__Instructions to follow__
When you reach the entries below, transcribe each line word for word.

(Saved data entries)

────────

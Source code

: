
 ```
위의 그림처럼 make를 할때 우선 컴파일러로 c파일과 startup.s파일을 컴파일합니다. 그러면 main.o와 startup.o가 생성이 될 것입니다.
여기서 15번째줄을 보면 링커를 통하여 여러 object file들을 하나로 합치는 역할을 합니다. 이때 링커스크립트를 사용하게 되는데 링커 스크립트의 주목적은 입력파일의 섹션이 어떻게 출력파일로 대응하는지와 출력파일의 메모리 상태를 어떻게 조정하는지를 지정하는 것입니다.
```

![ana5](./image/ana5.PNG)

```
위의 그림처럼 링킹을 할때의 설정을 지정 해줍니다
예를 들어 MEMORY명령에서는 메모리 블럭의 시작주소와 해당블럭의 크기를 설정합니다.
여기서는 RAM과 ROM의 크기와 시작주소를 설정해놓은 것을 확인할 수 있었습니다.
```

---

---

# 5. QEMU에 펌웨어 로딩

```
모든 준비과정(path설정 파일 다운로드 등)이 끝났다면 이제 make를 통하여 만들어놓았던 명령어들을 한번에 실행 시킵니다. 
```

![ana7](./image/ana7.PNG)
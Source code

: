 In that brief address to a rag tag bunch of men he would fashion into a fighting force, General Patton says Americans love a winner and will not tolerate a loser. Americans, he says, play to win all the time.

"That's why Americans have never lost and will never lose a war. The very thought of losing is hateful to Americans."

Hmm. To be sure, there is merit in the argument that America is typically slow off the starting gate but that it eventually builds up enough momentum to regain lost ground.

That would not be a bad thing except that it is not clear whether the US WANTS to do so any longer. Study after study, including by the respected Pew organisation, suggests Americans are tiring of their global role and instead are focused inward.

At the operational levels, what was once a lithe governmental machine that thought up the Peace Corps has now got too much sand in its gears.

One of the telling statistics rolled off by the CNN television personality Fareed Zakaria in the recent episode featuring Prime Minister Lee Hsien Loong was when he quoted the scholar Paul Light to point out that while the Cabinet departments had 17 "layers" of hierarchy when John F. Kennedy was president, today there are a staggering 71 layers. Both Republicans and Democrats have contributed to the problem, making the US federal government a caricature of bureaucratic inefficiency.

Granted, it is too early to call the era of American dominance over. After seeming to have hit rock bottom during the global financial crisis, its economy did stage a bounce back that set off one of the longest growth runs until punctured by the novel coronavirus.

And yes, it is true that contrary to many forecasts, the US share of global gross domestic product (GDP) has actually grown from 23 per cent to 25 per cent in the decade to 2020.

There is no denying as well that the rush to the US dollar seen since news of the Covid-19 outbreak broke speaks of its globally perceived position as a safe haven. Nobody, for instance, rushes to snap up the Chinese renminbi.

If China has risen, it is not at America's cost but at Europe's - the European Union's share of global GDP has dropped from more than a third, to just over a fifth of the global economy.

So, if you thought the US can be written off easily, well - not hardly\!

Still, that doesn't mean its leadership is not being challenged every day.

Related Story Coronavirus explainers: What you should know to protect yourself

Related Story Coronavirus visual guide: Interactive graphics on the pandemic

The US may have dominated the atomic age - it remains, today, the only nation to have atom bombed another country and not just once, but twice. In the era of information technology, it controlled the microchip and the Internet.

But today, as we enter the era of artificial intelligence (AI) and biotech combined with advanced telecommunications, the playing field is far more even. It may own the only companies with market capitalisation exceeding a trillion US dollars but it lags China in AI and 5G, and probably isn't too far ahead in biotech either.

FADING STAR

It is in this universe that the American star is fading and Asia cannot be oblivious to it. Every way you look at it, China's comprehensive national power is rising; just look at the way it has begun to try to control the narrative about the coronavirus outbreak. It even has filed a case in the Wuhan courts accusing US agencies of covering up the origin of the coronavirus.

────────

__Exercise answer__
Source code

:
 ```
위의 그림처럼 make를 할때 우선 컴파일러로 c파일과 startup.s파일을 컴파일합니다. 그러면 main.o와 startup.o가 생성이 될 것입니다.
여기서 15번째줄을 보면 링커를 통하여 여러 object file들을 하나로 합치는 역할을 합니다. 이때 링커스크립트를 사용하게 되는데 링커 스크립트의 주목적은 입력파일의 섹션이 어떻게 출력파일로 대응하는지와 출력파일의 메모리 상태를 어떻게 조정하는지를 지정하는 것입니다.
```

![ana5](./image/ana5.PNG)

```
위의 그림처럼 링킹을 할때의 설정을 지정 해줍니다
예를 들어 MEMORY명령에서는 메모리 블럭의 시작주소와 해당블럭의 크기를 설정합니다.
여기서는 RAM과 ROM의 크기와 시작주소를 설정해놓은 것을 확인할 수 있었습니다.
```

---

---

# 5. QEMU에 펌웨어 로딩

```
모든 준비과정(path설정 파일 다운로드 등)이 끝났다면 이제 make를 통하여 만들어놓았던 명령어들을 한번에 실행 시킵니다. 
```

![ana7](./image/ana7.PNG)
Source code

: In that brief address to a rag tag bunch of men he would fashion into a fighting force, General Patton says Americans love a winner and will not tolerate a loser. Americans, he says, play to win all the time.

"That's why Americans have never lost and will never lose a war. The very thought of losing is hateful to Americans."

Hmm. To be sure, there is merit in the argument that America is typically slow off the starting gate but that it eventually builds up enough momentum to regain lost ground.

That would not be a bad thing except that it is not clear whether the US WANTS to do so any longer. Study after study, including by the respected Pew organisation, suggests Americans are tiring of their global role and instead are focused inward.

At the operational levels, what was once a lithe governmental machine that thought up the Peace Corps has now got too much sand in its gears.

One of the telling statistics rolled off by the CNN television personality Fareed Zakaria in the recent episode featuring Prime Minister Lee Hsien Loong was when he quoted the scholar Paul Light to point out that while the Cabinet departments had 17 "layers" of hierarchy when John F. Kennedy was president, today there are a staggering 71 layers. Both Republicans and Democrats have contributed to the problem, making the US federal government a caricature of bureaucratic inefficiency.

Granted, it is too early to call the era of American dominance over. After seeming to have hit rock bottom during the global financial crisis, its economy did stage a bounce back that set off one of the longest growth runs until punctured by the novel coronavirus.

And yes, it is true that contrary to many forecasts, the US share of global gross domestic product (GDP) has actually grown from 23 per cent to 25 per cent in the decade to 2020.

There is no denying as well that the rush to the US dollar seen since news of the Covid-19 outbreak broke speaks of its globally perceived position as a safe haven. Nobody, for instance, rushes to snap up the Chinese renminbi.

If China has risen, it is not at America's cost but at Europe's - the European Union's share of global GDP has dropped from more than a third, to just over a fifth of the global economy.

So, if you thought the US can be written off easily, well - not hardly\!

Still, that doesn't mean its leadership is not being challenged every day.

Related Story Coronavirus explainers: What you should know to protect yourself

Related Story Coronavirus visual guide: Interactive graphics on the pandemic

The US may have dominated the atomic age - it remains, today, the only nation to have atom bombed another country and not just once, but twice. In the era of information technology, it controlled the microchip and the Internet.

But today, as we enter the era of artificial intelligence (AI) and biotech combined with advanced telecommunications, the playing field is far more even. It may own the only companies with market capitalisation exceeding a trillion US dollars but it lags China in AI and 5G, and probably isn't too far ahead in biotech either.

FADING STAR

It is in this universe that the American star is fading and Asia cannot be oblivious to it. Every way you look at it, China's comprehensive national power is rising; just look at the way it has begun to try to control the narrative about the coronavirus outbreak. It even has filed a case in the Wuhan courts accusing US agencies of covering up the origin of the coronavirus.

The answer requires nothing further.